Every time an Islamist mass murderer self detonates in a crowd of civilians, be it in Pakistan, Tel Aviv or London, there will almost unfailingly be a scramble by their apologists and sympathisers to explain how the real victims are not those who were murdered, but rather the killers themselves. Now, we are also seeing other types of murderous thugs being given this treatment.
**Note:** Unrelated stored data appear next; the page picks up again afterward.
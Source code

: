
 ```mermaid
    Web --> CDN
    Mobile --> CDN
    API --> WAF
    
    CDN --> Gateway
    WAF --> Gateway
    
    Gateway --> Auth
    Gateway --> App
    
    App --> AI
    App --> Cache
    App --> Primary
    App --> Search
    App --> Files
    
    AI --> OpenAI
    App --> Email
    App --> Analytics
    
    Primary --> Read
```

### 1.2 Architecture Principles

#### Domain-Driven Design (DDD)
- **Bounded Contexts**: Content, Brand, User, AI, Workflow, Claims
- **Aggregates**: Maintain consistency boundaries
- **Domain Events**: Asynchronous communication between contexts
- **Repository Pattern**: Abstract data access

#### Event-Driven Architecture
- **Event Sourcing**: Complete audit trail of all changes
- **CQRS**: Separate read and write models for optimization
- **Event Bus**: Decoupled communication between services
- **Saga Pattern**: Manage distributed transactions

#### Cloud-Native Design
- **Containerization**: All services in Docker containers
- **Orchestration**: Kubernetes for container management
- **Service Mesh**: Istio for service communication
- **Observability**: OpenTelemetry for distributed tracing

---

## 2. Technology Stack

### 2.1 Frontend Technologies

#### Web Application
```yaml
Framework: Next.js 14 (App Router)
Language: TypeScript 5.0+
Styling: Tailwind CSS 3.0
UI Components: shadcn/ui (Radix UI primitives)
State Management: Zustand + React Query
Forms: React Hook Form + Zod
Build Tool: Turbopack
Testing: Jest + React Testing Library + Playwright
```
In Britain, we have Baroness Jenny Tonge, who draws a moral equivalence between suicide bombers and fighter pilots or, perhaps more famously, Cherie Blair who bemoaned the plight of suicide bombers as poor young men merely resorting to a final, and very understandable, act of desperation. More recently, after the attempted attack in Times Square by Faisal Shahzad, Ezra Klein suggested that the jihadist’s actions were a result of his experience with the American foreclosure crisis (admittedly, he has tried, somewhat unconvincingly, to make amends for this).
This deep-seated Western desire to excuse or even lionise murderers as anti-establishment heroes is alas not reserved only for terrorists. Sky News reports that since the death of Raoul Moat, over 3,000 people have joined a Facebook group in his honour. Many of the comments express admiration for his attacks on the police, and suggest that he was a victim of everything from an unpleasant girlfriend (who he shot) to the economic crisis. Meanwhile, his three innocent victims are ignored by these people – much in the same way as the narcissistic Moat did – as bit part players in the far more important tale of a thuggish homicide-hero.
Anyone who would like to at least try and get to grips with this phenomenon would do well to read Pascal Bruckner’s The Tyranny of Guilt: An Essay on Western Masochism.